● Exercise goal:
Among the lines of the entries below, count those containing the word "decodeResource" and answer with the number only.

= = = = = = =

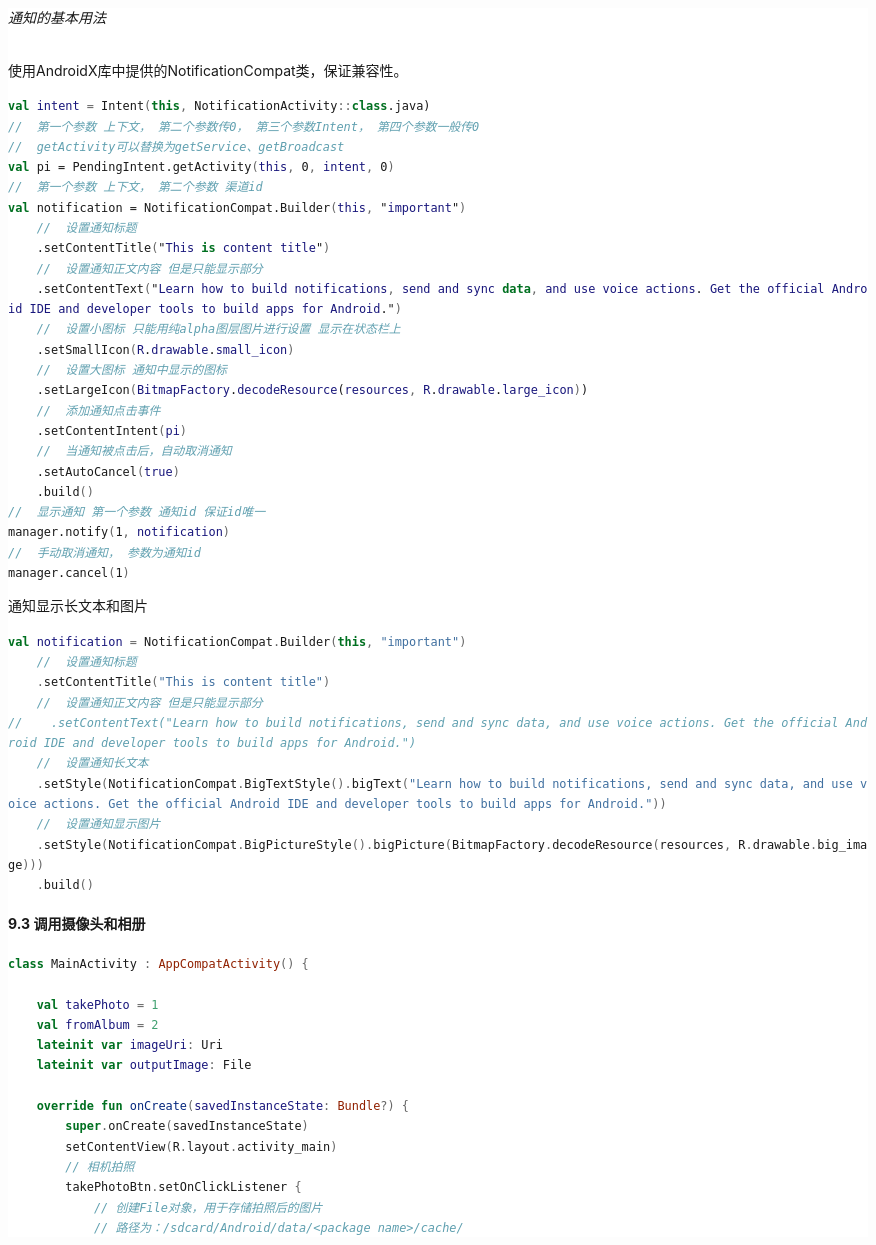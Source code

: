 ###### 通知的基本用法

使用AndroidX库中提供的NotificationCompat类，保证兼容性。

```kotlin
val intent = Intent(this, NotificationActivity::class.java)
// 	第一个参数 上下文， 第二个参数传0， 第三个参数Intent， 第四个参数一般传0
//	getActivity可以替换为getService、getBroadcast
val pi = PendingIntent.getActivity(this, 0, intent, 0)
// 	第一个参数 上下文， 第二个参数 渠道id
val notification = NotificationCompat.Builder(this, "important")
    //  设置通知标题
    .setContentTitle("This is content title")
    //  设置通知正文内容 但是只能显示部分
    .setContentText("Learn how to build notifications, send and sync data, and use voice actions. Get the official Android IDE and developer tools to build apps for Android.")
    //  设置小图标 只能用纯alpha图层图片进行设置 显示在状态栏上
    .setSmallIcon(R.drawable.small_icon)
    //  设置大图标 通知中显示的图标
    .setLargeIcon(BitmapFactory.decodeResource(resources, R.drawable.large_icon))
	//	添加通知点击事件
    .setContentIntent(pi)
	//	当通知被点击后，自动取消通知
    .setAutoCancel(true)
    .build()
//  显示通知 第一个参数 通知id 保证id唯一
manager.notify(1, notification)
//	手动取消通知， 参数为通知id
manager.cancel(1)
```

通知显示长文本和图片

```kotlin
val notification = NotificationCompat.Builder(this, "important")
    //  设置通知标题
    .setContentTitle("This is content title")
    //  设置通知正文内容 但是只能显示部分
//    .setContentText("Learn how to build notifications, send and sync data, and use voice actions. Get the official Android IDE and developer tools to build apps for Android.")
    //  设置通知长文本 
    .setStyle(NotificationCompat.BigTextStyle().bigText("Learn how to build notifications, send and sync data, and use voice actions. Get the official Android IDE and developer tools to build apps for Android."))
    //  设置通知显示图片
    .setStyle(NotificationCompat.BigPictureStyle().bigPicture(BitmapFactory.decodeResource(resources, R.drawable.big_image)))
    .build()
```

#### 9.3 调用摄像头和相册

```kotlin
class MainActivity : AppCompatActivity() {

    val takePhoto = 1
    val fromAlbum = 2
    lateinit var imageUri: Uri
    lateinit var outputImage: File

    override fun onCreate(savedInstanceState: Bundle?) {
        super.onCreate(savedInstanceState)
        setContentView(R.layout.activity_main)
        // 相机拍照
        takePhotoBtn.setOnClickListener {
            // 创建File对象，用于存储拍照后的图片
            // 路径为：/sdcard/Android/data/<package name>/cache/
```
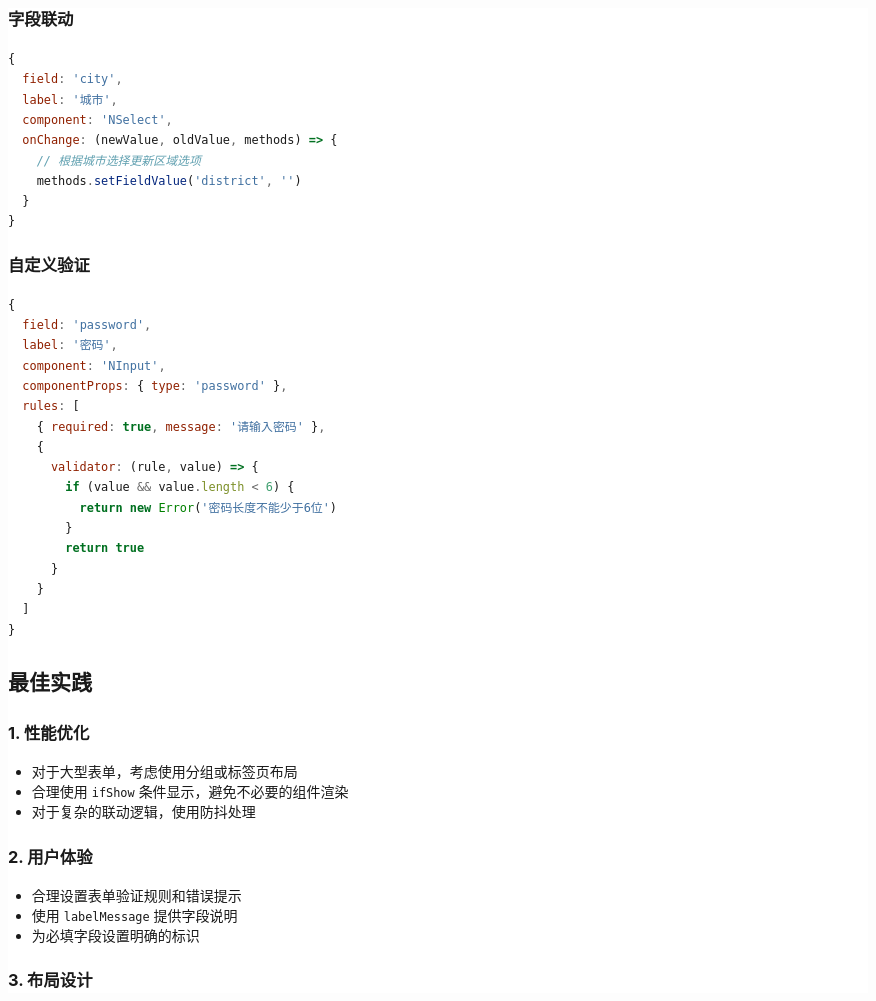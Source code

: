 ### 字段联动

```javascript
{
  field: 'city',
  label: '城市',
  component: 'NSelect',
  onChange: (newValue, oldValue, methods) => {
    // 根据城市选择更新区域选项
    methods.setFieldValue('district', '')
  }
}
```

### 自定义验证

```javascript
{
  field: 'password',
  label: '密码',
  component: 'NInput',
  componentProps: { type: 'password' },
  rules: [
    { required: true, message: '请输入密码' },
    {
      validator: (rule, value) => {
        if (value && value.length < 6) {
          return new Error('密码长度不能少于6位')
        }
        return true
      }
    }
  ]
}
```

## 最佳实践

### 1. 性能优化

- 对于大型表单，考虑使用分组或标签页布局
- 合理使用 `ifShow` 条件显示，避免不必要的组件渲染
- 对于复杂的联动逻辑，使用防抖处理

### 2. 用户体验

- 合理设置表单验证规则和错误提示
- 使用 `labelMessage` 提供字段说明
- 为必填字段设置明确的标识

### 3. 布局设计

= = = = = = =

● Output for this exercise:
2